■ EXERCISE AIM
Only the lines from the one with "## Lógica de negocios" to the end of the data below should be returned, each exactly as it stands.

■ GIVEN RECORDS
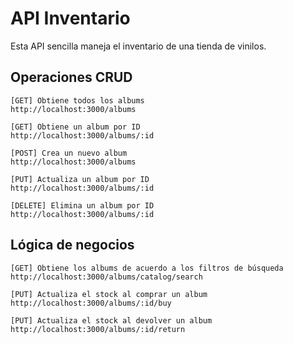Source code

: # API Inventario

Esta API sencilla maneja el inventario de una tienda de vinilos.

## Operaciones CRUD

```
[GET] Obtiene todos los albums
http://localhost:3000/albums
```

```
[GET] Obtiene un album por ID
http://localhost:3000/albums/:id
```

```
[POST] Crea un nuevo album
http://localhost:3000/albums
```

```
[PUT] Actualiza un album por ID
http://localhost:3000/albums/:id
```

```
[DELETE] Elimina un album por ID
http://localhost:3000/albums/:id
```

## Lógica de negocios

```
[GET] Obtiene los albums de acuerdo a los filtros de búsqueda
http://localhost:3000/albums/catalog/search
```

```
[PUT] Actualiza el stock al comprar un album
http://localhost:3000/albums/:id/buy
```

```
[PUT] Actualiza el stock al devolver un album
http://localhost:3000/albums/:id/return
```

■ WRITTEN REPLY
## Lógica de negocios

```
[GET] Obtiene los albums de acuerdo a los filtros de búsqueda
http://localhost:3000/albums/catalog/search
```

```
[PUT] Actualiza el stock al comprar un album
http://localhost:3000/albums/:id/buy
```

```
[PUT] Actualiza el stock al devolver un album
http://localhost:3000/albums/:id/return
```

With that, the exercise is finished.